Exercise brief:
Pull each line containing "onConnect" out of the data and copy it.

Saved entries:
((

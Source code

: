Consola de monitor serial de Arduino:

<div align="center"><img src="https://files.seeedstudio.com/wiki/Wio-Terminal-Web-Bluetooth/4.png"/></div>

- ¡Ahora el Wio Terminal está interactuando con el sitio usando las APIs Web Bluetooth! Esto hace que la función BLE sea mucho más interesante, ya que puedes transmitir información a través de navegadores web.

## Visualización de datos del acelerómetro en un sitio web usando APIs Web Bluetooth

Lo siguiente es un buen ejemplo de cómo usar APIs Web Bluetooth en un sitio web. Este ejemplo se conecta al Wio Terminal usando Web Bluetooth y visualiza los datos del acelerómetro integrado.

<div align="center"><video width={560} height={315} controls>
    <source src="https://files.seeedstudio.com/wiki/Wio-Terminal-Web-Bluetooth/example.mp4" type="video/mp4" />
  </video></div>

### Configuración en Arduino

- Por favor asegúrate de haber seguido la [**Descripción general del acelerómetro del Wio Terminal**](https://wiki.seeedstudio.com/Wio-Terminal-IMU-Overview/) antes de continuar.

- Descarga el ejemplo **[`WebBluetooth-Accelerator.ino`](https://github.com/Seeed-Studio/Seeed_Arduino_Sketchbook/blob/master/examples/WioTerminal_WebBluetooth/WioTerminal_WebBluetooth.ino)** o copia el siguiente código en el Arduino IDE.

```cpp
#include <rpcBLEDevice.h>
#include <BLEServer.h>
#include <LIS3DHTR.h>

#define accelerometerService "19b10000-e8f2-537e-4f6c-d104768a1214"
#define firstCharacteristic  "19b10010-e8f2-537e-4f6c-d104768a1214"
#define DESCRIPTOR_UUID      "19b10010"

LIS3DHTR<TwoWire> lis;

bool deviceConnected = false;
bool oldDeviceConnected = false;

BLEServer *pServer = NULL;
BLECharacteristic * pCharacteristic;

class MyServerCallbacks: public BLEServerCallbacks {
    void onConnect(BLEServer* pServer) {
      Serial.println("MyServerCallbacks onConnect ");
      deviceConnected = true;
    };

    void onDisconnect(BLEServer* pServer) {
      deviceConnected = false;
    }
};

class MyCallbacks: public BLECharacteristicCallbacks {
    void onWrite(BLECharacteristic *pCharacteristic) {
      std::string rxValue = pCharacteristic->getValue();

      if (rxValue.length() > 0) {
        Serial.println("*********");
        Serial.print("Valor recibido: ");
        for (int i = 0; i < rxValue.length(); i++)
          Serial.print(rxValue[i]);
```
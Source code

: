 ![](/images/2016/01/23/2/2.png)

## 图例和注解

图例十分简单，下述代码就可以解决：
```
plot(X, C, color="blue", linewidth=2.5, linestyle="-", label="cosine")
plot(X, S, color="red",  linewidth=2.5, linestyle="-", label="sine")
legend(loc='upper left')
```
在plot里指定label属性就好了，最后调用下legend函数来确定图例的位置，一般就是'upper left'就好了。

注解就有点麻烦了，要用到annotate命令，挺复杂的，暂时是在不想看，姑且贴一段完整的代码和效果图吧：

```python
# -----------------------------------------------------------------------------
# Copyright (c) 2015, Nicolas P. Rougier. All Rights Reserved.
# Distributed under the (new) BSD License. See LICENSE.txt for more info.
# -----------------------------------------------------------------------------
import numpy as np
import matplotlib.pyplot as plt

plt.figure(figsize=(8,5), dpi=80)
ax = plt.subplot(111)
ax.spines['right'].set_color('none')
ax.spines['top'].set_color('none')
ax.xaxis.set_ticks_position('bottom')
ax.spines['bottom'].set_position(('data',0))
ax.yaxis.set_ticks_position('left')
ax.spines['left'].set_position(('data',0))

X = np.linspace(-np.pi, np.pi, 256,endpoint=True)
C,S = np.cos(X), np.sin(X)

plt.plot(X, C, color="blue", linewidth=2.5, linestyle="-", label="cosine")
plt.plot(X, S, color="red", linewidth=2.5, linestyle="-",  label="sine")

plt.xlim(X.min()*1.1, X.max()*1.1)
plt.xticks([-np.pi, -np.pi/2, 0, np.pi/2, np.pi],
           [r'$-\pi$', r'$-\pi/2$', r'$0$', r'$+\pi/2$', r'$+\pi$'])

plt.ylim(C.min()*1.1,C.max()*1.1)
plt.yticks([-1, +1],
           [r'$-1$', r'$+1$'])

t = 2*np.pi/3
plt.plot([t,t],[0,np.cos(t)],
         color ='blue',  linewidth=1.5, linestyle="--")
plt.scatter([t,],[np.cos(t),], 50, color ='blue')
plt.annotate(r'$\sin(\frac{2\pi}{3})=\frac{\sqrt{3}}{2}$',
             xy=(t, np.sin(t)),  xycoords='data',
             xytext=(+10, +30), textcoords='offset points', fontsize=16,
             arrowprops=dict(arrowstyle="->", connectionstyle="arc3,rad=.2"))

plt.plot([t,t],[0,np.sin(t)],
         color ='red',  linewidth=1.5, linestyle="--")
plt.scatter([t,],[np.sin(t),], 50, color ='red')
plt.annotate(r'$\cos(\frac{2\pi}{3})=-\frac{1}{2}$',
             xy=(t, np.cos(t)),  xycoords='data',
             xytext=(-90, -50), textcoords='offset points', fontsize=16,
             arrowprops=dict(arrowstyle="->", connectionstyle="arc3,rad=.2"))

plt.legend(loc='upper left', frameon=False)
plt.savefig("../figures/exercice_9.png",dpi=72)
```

))

Your response:
    void onConnect(BLEServer* pServer) {
      Serial.println("MyServerCallbacks onConnect ");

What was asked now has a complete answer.